On a different note, my wife and I were also delighted to attend the Commonwealth Games held in Glasgow. Team Jersey performed admirably and it was a privilege to support our fine athletes in their competitive endeavours. As small as Jersey might be, I am always amazed at the Island’s ability to produce top-class sports men and women and we only just missed obtaining medals in both bowls and shooting. Next year, Jersey will host the Island Games and I know that preparations are well advanced. It should be a wonderful occasion and I have no doubt that the Island will provide a warm welcome to the participants.
On a sadder note, we have this year seen the passing of two former Lieutenant-Governors, Sir Michael Wilkes and, more recently, Sir John Sutton. Both men were extremely distinguished and served the Island and its community with great enthusiasm. They were both regarded with great respect and also with affection for the way in which they went about fulfilling the responsibilities of their office. They both committed themselves fully to the role and we express our condolences to Lady Wilkes, Lady Sutton and their families.

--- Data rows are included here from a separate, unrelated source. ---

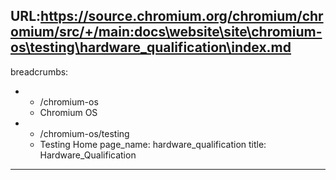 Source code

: URL:https://source.chromium.org/chromium/chromium/src/+/main:docs\website\site\chromium-os\testing\hardware_qualification\index.md
---
breadcrumbs:
- - /chromium-os
  - Chromium OS
- - /chromium-os/testing
  - Testing Home
page_name: hardware_qualification
title: Hardware_Qualification
---
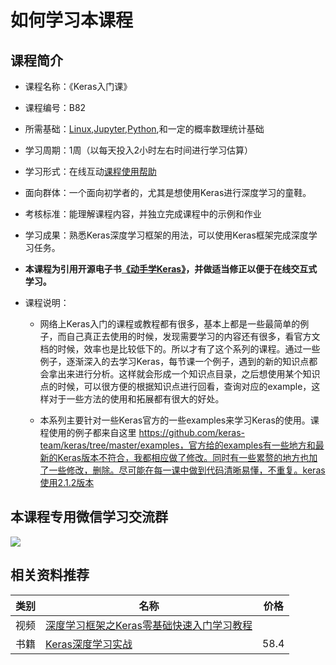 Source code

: # 如何学习本课程
## 课程简介
- 课程名称：《Keras入门课》

- 课程编号：B82

- 所需基础：[Linux](/linux),[Jupyter](/jupyter),[Python](/python3),和一定的概率数理统计基础

- 学习周期：1周（以每天投入2小时左右时间进行学习估算）

- 学习形式：在线互动[课程使用帮助](/aboutus/help.html)

- 面向群体：一个面向初学者的，尤其是想使用Keras进行深度学习的童鞋。

- 考核标准：能理解课程内容，并独立完成课程中的示例和作业

- 学习成果：熟悉Keras深度学习框架的用法，可以使用Keras框架完成深度学习任务。

- **本课程为引用开源电子书[《动手学Keras》](https://github.com/tsycnh/Keras-Tutorials.git)，并做适当修正以便于在线交互式学习。**

- 课程说明：

	- 网络上Keras入门的课程或教程都有很多，基本上都是一些最简单的例子，而自己真正去使用的时候，发现需要学习的内容还有很多，看官方文档的时候，效率也是比较低下的。所以才有了这个系列的课程。通过一些例子，逐渐深入的去学习Keras，每节课一个例子，遇到的新的知识点都会拿出来进行分析。这样就会形成一个知识点目录，之后想使用某个知识点的时候，可以很方便的根据知识点进行回看，查询对应的example，这样对于一些方法的使用和拓展都有很大的好处。

	- 本系列主要针对一些Keras官方的一些examples来学习Keras的使用。课程使用的例子都来自这里 https://github.com/keras-team/keras/tree/master/examples，官方给的examples有一些地方和最新的Keras版本不符合，我都相应做了修改。同时有一些累赘的地方也加了一些修改，删除。尽可能在每一课中做到代码清晰易懂，不重复。keras使用2.1.2版本

## 本课程专用微信学习交流群 

![](./images/qrcode.jpg)

## 相关资料推荐

| 类别 | 名称                                                | 价格 |
| ---- | --------------------------------------------------- | ---- |
| 视频 | [深度学习框架之Keras零基础快速入门学习教程](https://www.bilibili.com/video/BV1wJ411S7Vz) | |
| 书籍 | [Keras深度学习实战](https://item.jd.com/12387980.html) | 58.4 |
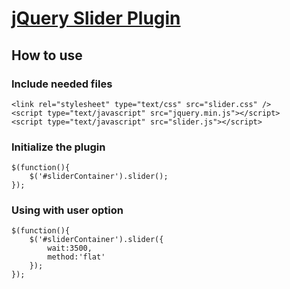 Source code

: [jQuery Slider Plugin](http://irfandurmus.dev/projects/jquery-slider-plugin/)
======================================================================================

How to use 
--------------------------------------

### Include needed files
	<link rel="stylesheet" type="text/css" src="slider.css" />
	<script type="text/javascript" src="jquery.min.js"></script>
	<script type="text/javascript" src="slider.js"></script>

### Initialize the plugin
    $(function(){
        $('#sliderContainer').slider();
    });

### Using with user option
    $(function(){
        $('#sliderContainer').slider({
            wait:3500,
            method:'flat'
        });
    });




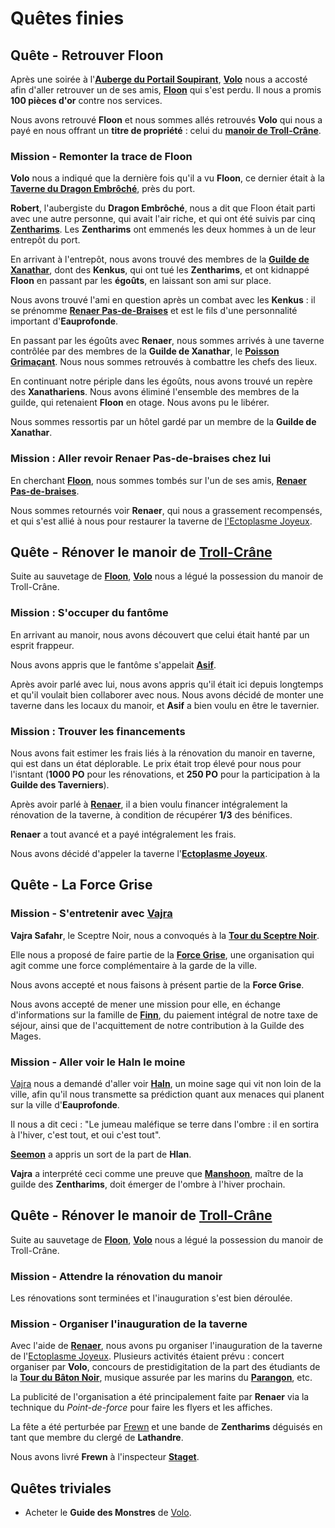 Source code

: # Quêtes finies

## Quête - Retrouver Floon
Après une soirée à l'[**Auberge du Portail Soupirant**](../ORGANISATIONS/AubergeDuPortailSoupirant.md), [**Volo**](../PERSONNAGES/Volo.md) nous a accosté afin d'aller retrouver un de ses amis, [**Floon**](../PERSONNAGES/Floon.md) qui s'est perdu. Il nous a promis **100 pièces d'or** contre nos services.

Nous avons retrouvé **Floon** et nous sommes allés retrouvés **Volo** qui nous a payé en nous offrant un **titre de propriété** : celui du [**manoir de Troll-Crâne**](../ORGANISATIONS/EctoplasmeJoyeux.md).

### Mission - Remonter la trace de Floon

**Volo** nous a indiqué que la dernière fois qu'il a vu **Floon**, ce dernier était à la [**Taverne du Dragon Embrôché**](../Lieux.md#dragon-embrôché---taverne), près du port.

**Robert**, l'aubergiste du **Dragon Embrôché**, nous a dit que Floon était parti avec une autre personne, qui avait l'air riche, et qui ont été suivis par cinq [**Zentharims**](../ORGANISATIONS/Zentharims.md). Les **Zentharims** ont emmenés les deux hommes à un de leur entrepôt du port.

En arrivant à l'entrepôt, nous avons trouvé des membres de la [**Guilde de Xanathar**](../ORGANISATIONS/GuildeDeXanathar.md), dont des **Kenkus**, qui ont tué les **Zentharims**, et ont kidnappé **Floon** en passant par les **égoûts**, en laissant son ami sur place.

Nous avons trouvé l'ami en question après un combat avec les **Kenkus** : il se prénomme [**Renaer Pas-de-Braises**](../PERSONNAGES/Renaer-Pas-de-Braises.md) et est le fils d'une personnalité important d'**Eauprofonde**.

En passant par les égoûts avec **Renaer**, nous sommes arrivés à une taverne contrôlée par des membres de la **Guilde de Xanathar**, le [**Poisson Grimaçant**](../Lieux.md#poisson-grimaçant---taverne). Nous nous sommes retrouvés à combattre les chefs des lieux.

En continuant notre périple dans les égoûts, nous avons trouvé un repère des **Xanathariens**. Nous avons éliminé l'ensemble des membres de la guilde, qui retenaient **Floon** en otage. Nous avons pu le libérer.

Nous sommes ressortis par un hôtel gardé par un membre de la **Guilde de Xanathar**.

### Mission : Aller revoir Renaer Pas-de-braises chez lui
En cherchant [**Floon**](../PERSONNAGES/Floon.md), nous sommes tombés sur l'un de ses amis, [**Renaer Pas-de-braises**](../PERSONNAGES/Renaer-Pas-de-Braises.md).

Nous sommes retournés voir **Renaer**, qui nous a grassement recompensés, et qui s'est allié à nous pour restaurer la taverne de [l'Ectoplasme Joyeux](../ORGANISATIONS/EctoplasmeJoyeux.md).

## Quête - Rénover le manoir de [Troll-Crâne](../ORGANISATIONS/EctoplasmeJoyeux.md)
Suite au sauvetage de [**Floon**](../PERSONNAGES/Floon.md), [**Volo**](../PERSONNAGES/Volo.md) nous a légué la possession du manoir de Troll-Crâne.

### Mission : S'occuper du fantôme
En arrivant au manoir, nous avons découvert que celui était hanté par un esprit frappeur.

Nous avons appris que le fantôme s'appelait [**Asif**](../ORGANISATIONS/EctoplasmeJoyeux.md#asif---tavernier-fantôme).

Après avoir parlé avec lui, nous avons appris qu'il était ici depuis longtemps et qu'il voulait bien collaborer avec nous. Nous avons décidé de monter une taverne dans les locaux du manoir, et **Asif** a bien voulu en être le tavernier.

### Mission : Trouver les financements
Nous avons fait estimer les frais liés à la rénovation du manoir en taverne, qui est dans un état déplorable. Le prix était trop élevé pour nous pour l'isntant (**1000 PO** pour les rénovations, et **250 PO** pour la participation à la **Guilde des Taverniers**).

Après avoir parlé à [**Renaer**](../PERSONNAGES/Renaer-Pas-de-Braises.md), il a bien voulu financer intégralement la rénovation de la taverne, à condition de récupérer **1/3** des bénifices.

**Renaer** a tout avancé et a payé intégralement les frais.

Nous avons décidé d'appeler la taverne l'[**Ectoplasme Joyeux**](../ORGANISATIONS/EctoplasmeJoyeux.md).

## Quête - La Force Grise
### Mission - S'entretenir avec [Vajra](../PERSONNAGES/VajraSafahr.md)

**Vajra Safahr**, le Sceptre Noir, nous a convoqués à la [**Tour du Sceptre Noir**](../Lieux.md#tour-du-sceptre-noir). 

Elle nous a proposé de faire partie de la [**Force Grise**](../ORGANISATIONS/ForceGrise.md), une organisation qui agit comme  une force complémentaire à la garde de la ville.

Nous avons accepté et nous faisons à présent partie de la **Force Grise**.

Nous avons accepté de mener une mission pour elle, en échange d'informations sur la famille de [**Finn**](../PERSONNAGES/Finn.md), du paiement intégral de notre taxe de séjour, ainsi que de l'acquittement de notre contribution à la Guilde des Mages.

### Mission - Aller voir le Haln le moine
[Vajra](../PERSONNAGES/VajraSafahr.md) nous a demandé d'aller voir [**Haln**](../PERSONNAGES/Haln.md), un moine sage qui vit non loin de la ville, afin qu'il nous transmette sa prédiction quant aux menaces qui planent sur la ville d'**Eauprofonde**.

Il nous a dit ceci : "Le jumeau maléfique se terre dans l'ombre : il en sortira à l'hiver, c'est tout, et oui c'est tout".

[**Seemon**](../PERSONNAGES/Seemon.md) a appris un sort de la part de **Hlan**.

**Vajra** a interprété ceci comme une preuve que [**Manshoon**](../ORGANISATIONS/Zentharims.md#manshoon---maître-de-la-guilde), maître de la guilde des **Zentharims**, doit émerger de l'ombre à l'hiver prochain. 

## Quête - Rénover le manoir de [Troll-Crâne](../ORGANISATIONS/EctoplasmeJoyeux.md)
Suite au sauvetage de [**Floon**](../PERSONNAGES/Floon.md), [**Volo**](../PERSONNAGES/Volo.md) nous a légué la possession du manoir de Troll-Crâne.


### Mission - Attendre la rénovation du manoir
Les rénovations sont terminées et l'inauguration s'est bien déroulée.

### Mission - Organiser l'inauguration de la taverne
Avec l'aide de [**Renaer**](../PERSONNAGES/Renaer-Pas-de-Braises.md), nous avons pu organiser l'inauguration de la taverne de l'[Ectoplasme Joyeux](../ORGANISATIONS/EctoplasmeJoyeux.md). Plusieurs activités étaient prévu : concert organiser par **Volo**, concours de prestidigitation de la part des étudiants de la [**Tour du Bâton Noir**](../ORGANISATIONS/TourDuBatonNoir.md), musique assurée par les marins du [**Parangon**](../ORGANISATIONS/LeParangon.md), etc.

La publicité de l'organisation a été principalement faite par **Renaer** via la technique du *Point-de-force* pour faire les flyers et les affiches.

La fête a été perturbée par [Frewn](../Lieux.md#concotions-de-frewn---taverne) et une bande de **Zentharims** déguisés en tant que membre du clergé de **Lathandre**.

Nous avons livré **Frewn** à l'inspecteur [**Staget**](../ORGANISATIONS/PoliceDEauprofonde.md#inspecteur-staget).

## Quêtes triviales
* Acheter le **Guide des Monstres** de [Volo](../PERSONNAGES/Volo.md).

During my time as Bailiff, I have never ceased to be impressed by the generosity and goodwill in our community. I have seen this particularly in the voluntary and charitable sector which makes such an enormous contribution to our society across all ages, from youth groups to organisations which care for the sick and the elderly. A leading example of voluntary service to the community is that given by the honorary police. I am delighted therefore that in December, Her Majesty authorised the award of Long Service and Good Conduct medals to members of the Honorary Police who have served for 12 years. This is a splendid recognition of the dedicated service which so many members of the honorary police have given over a lengthy period, turning out at all times of the day or night in order to serve the community. I much look forward to the first presentations of the medal in 2015.
This will be the last occasion on which I shall send a Christmas Message as Bailiff. It has been a privilege and an honour to serve in that office and I would like to take this opportunity of thanking all those who have made my wife and me so welcome, whether at civic ceremonies, community or charitable events or on other occasions. I could not be more proud of our Island. We have much to be grateful for in terms of its beauty, the low crime rate, the excellent health and educational services and the sense of community. But, like all communities we face our challenges and we need in particular to ensure that the Island looks after those who are in need. Christmas is a time to celebrate with family and friends and to reflect on the year gone by; above all we should recall what occurred in Bethlehem more than two thousand years ago with its message of joy, peace, friendship and compassion.
Joan joins me in wishing all your readers a very happy and peaceful Christmas and a New Year filled with promise and opportunity.